With one week left until its historic launch, the WWE Network is being met with much enthusiasm and buzz. WWE's stock, currently priced at $23.50, is seeing 10-year highs. Phil Strum of the Poughkeepsie Journal, among others, has hailed the network as a "game changer."
The WWE Network as a game changer is an accurate assessment, but given WWE's familiar dependence on its glory days, it could be a game changer for all the wrong reasons.
Over the years, WWE has relied on the Attitude Era and/or stars of yesteryear whenever it is in need of a major WrestleMania main event. In doing so, the promotion has trained fans to overlook up-and-coming stars vital to the brand's long-term growth.
Since WrestleMania XXVI, Bret Hart, The Rock, Brock Lesnar, Undertaker, Chris Jericho, Tripe H and now Batista have been booked at or near the top of the WrestleMania card.
Every WrestleMania card will be available for viewing on the WWE Network as well as all pay-per-views from WWE and ECW. All three promotions were key components to WWE's Attitude Era, which WWE is now beginning to revere the same way a heartbroken lover reminisces on the one who got away.
Even the WWE Network's original programming is laced with nostalgia with shows like Legend's House, The Monday Night War—WWE vs. WCW, WrestleMania Rewind and Man vs. Bear Starring Frank Gotch. OK, that last one isn't true, but if Mankind was pitched instead of Gotch, WWE Network executives would probably be open to it.
With fans being taught that WWE's past is its most marketable component, it would hardly be a surprise to see an inverse relationship between WWE's weekly television viewership and subscriptions to the WWE Network.

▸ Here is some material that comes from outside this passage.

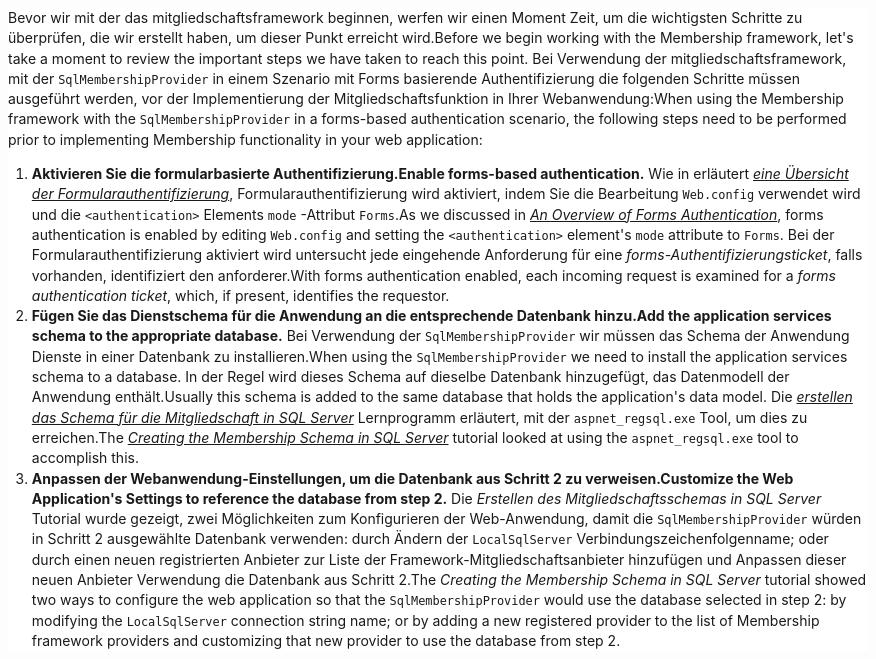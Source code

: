 <span data-ttu-id="66c49-120">Bevor wir mit der das mitgliedschaftsframework beginnen, werfen wir einen Moment Zeit, um die wichtigsten Schritte zu überprüfen, die wir erstellt haben, um dieser Punkt erreicht wird.</span><span class="sxs-lookup"><span data-stu-id="66c49-120">Before we begin working with the Membership framework, let's take a moment to review the important steps we have taken to reach this point.</span></span> <span data-ttu-id="66c49-121">Bei Verwendung der mitgliedschaftsframework, mit der `SqlMembershipProvider` in einem Szenario mit Forms basierende Authentifizierung die folgenden Schritte müssen ausgeführt werden, vor der Implementierung der Mitgliedschaftsfunktion in Ihrer Webanwendung:</span><span class="sxs-lookup"><span data-stu-id="66c49-121">When using the Membership framework with the `SqlMembershipProvider` in a forms-based authentication scenario, the following steps need to be performed prior to implementing Membership functionality in your web application:</span></span>

1. <span data-ttu-id="66c49-122">**Aktivieren Sie die formularbasierte Authentifizierung.**</span><span class="sxs-lookup"><span data-stu-id="66c49-122">**Enable forms-based authentication.**</span></span> <span data-ttu-id="66c49-123">Wie in erläutert *<a id="_msoanchor_4"></a>[eine Übersicht der Formularauthentifizierung](../introduction/an-overview-of-forms-authentication-vb.md)*, Formularauthentifizierung wird aktiviert, indem Sie die Bearbeitung `Web.config` verwendet wird und die `<authentication>` Elements `mode` -Attribut `Forms`.</span><span class="sxs-lookup"><span data-stu-id="66c49-123">As we discussed in *<a id="_msoanchor_4"></a>[An Overview of Forms Authentication](../introduction/an-overview-of-forms-authentication-vb.md)*, forms authentication is enabled by editing `Web.config` and setting the `<authentication>` element's `mode` attribute to `Forms`.</span></span> <span data-ttu-id="66c49-124">Bei der Formularauthentifizierung aktiviert wird untersucht jede eingehende Anforderung für eine *forms-Authentifizierungsticket*, falls vorhanden, identifiziert den anforderer.</span><span class="sxs-lookup"><span data-stu-id="66c49-124">With forms authentication enabled, each incoming request is examined for a *forms authentication ticket*, which, if present, identifies the requestor.</span></span>
2. <span data-ttu-id="66c49-125">**Fügen Sie das Dienstschema für die Anwendung an die entsprechende Datenbank hinzu.**</span><span class="sxs-lookup"><span data-stu-id="66c49-125">**Add the application services schema to the appropriate database.**</span></span> <span data-ttu-id="66c49-126">Bei Verwendung der `SqlMembershipProvider` wir müssen das Schema der Anwendung Dienste in einer Datenbank zu installieren.</span><span class="sxs-lookup"><span data-stu-id="66c49-126">When using the `SqlMembershipProvider` we need to install the application services schema to a database.</span></span> <span data-ttu-id="66c49-127">In der Regel wird dieses Schema auf dieselbe Datenbank hinzugefügt, das Datenmodell der Anwendung enthält.</span><span class="sxs-lookup"><span data-stu-id="66c49-127">Usually this schema is added to the same database that holds the application's data model.</span></span> <span data-ttu-id="66c49-128">Die *<a id="_msoanchor_5"></a>[erstellen das Schema für die Mitgliedschaft in SQL Server](creating-the-membership-schema-in-sql-server-vb.md)* Lernprogramm erläutert, mit der `aspnet_regsql.exe` Tool, um dies zu erreichen.</span><span class="sxs-lookup"><span data-stu-id="66c49-128">The *<a id="_msoanchor_5"></a>[Creating the Membership Schema in SQL Server](creating-the-membership-schema-in-sql-server-vb.md)* tutorial looked at using the `aspnet_regsql.exe` tool to accomplish this.</span></span>
3. <span data-ttu-id="66c49-129">**Anpassen der Webanwendung-Einstellungen, um die Datenbank aus Schritt 2 zu verweisen.**</span><span class="sxs-lookup"><span data-stu-id="66c49-129">**Customize the Web Application's Settings to reference the database from step 2.**</span></span> <span data-ttu-id="66c49-130">Die *Erstellen des Mitgliedschaftsschemas in SQL Server* Tutorial wurde gezeigt, zwei Möglichkeiten zum Konfigurieren der Web-Anwendung, damit die `SqlMembershipProvider` würden in Schritt 2 ausgewählte Datenbank verwenden: durch Ändern der `LocalSqlServer` Verbindungszeichenfolgenname; oder durch einen neuen registrierten Anbieter zur Liste der Framework-Mitgliedschaftsanbieter hinzufügen und Anpassen dieser neuen Anbieter Verwendung die Datenbank aus Schritt 2.</span><span class="sxs-lookup"><span data-stu-id="66c49-130">The *Creating the Membership Schema in SQL Server* tutorial showed two ways to configure the web application so that the `SqlMembershipProvider` would use the database selected in step 2: by modifying the `LocalSqlServer` connection string name; or by adding a new registered provider to the list of Membership framework providers and customizing that new provider to use the database from step 2.</span></span>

In addition to defecting fans, the WWE Network's cannibalizing effect is being felt among disgruntled cable networks, namely DirecTV, which according to Joe Flint of the Los Angeles Times website, is now in danger of dissenting due to WWE undercutting its current pay-per-view model.
Also dissenting are WWE's ratings since the end of its epic war with WCW, which have steadily declined since 2001 without a central hub to relive moments from its most successful boom period.
Now, with that hub available for $9.99 per month, not only will WWE's current product suffer from the fans who left altogether, but also the incumbents content with reliving the '90s through the WWE Network.
To counter this valid concern, documentaries on unestablished stars, similar to The John Cena Experience and CM Punk's Best in the World DVD, would educate fans about WWE's bright future. In turn, they would be encouraged to get to a television set to see that future play out. Rookie's House or Twitter Q&A (and delete) with Ryback would be welcomed additions.
WWE NXT, which will air weekly on the network along with the announced NXT Arrival pay-per-view on February 27, is one of the few exceptions to WWE Network's strategy of booking the good ol' days.
WWE should to be wary of moving its product forward as well as serving comfort food to its sentimental consumers.
If not, and the WWE Network is able to match the success of its ambitious marketing efforts, it would come at the expense of its own programming.